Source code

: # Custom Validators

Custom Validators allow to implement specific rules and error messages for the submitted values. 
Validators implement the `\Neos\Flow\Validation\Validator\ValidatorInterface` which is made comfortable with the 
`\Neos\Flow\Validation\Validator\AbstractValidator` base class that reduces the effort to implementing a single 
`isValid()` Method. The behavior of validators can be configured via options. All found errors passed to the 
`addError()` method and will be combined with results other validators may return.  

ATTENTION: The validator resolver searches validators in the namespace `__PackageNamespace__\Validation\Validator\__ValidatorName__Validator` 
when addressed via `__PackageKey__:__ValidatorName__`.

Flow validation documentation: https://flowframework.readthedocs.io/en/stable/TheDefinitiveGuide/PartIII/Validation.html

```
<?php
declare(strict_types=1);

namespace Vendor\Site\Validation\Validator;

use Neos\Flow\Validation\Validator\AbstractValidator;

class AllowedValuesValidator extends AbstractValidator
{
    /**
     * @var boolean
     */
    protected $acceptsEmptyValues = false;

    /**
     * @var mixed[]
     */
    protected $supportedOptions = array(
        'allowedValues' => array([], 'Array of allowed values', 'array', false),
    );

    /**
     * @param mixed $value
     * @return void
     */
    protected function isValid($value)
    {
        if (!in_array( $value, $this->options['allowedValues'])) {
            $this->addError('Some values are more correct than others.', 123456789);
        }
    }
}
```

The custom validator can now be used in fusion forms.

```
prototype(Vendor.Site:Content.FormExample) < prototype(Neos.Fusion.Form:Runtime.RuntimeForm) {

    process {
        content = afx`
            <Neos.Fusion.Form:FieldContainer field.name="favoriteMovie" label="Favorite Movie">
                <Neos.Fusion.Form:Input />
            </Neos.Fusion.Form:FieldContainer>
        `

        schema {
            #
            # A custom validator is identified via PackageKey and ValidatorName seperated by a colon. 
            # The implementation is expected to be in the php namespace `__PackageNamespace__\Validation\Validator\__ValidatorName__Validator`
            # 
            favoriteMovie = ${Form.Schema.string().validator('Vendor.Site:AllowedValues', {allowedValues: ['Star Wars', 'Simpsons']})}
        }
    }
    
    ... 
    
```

> **TASK DETAILS**
Reproduce precisely, and with no line left out, each line from the top of the entries through the line that carries "Validators implement the".

> **SOLUTION TO THE PROBLEM**
Source code

: # Custom Validators

Custom Validators allow to implement specific rules and error messages for the submitted values. 
Validators implement the `\Neos\Flow\Validation\Validator\ValidatorInterface` which is made comfortable with the 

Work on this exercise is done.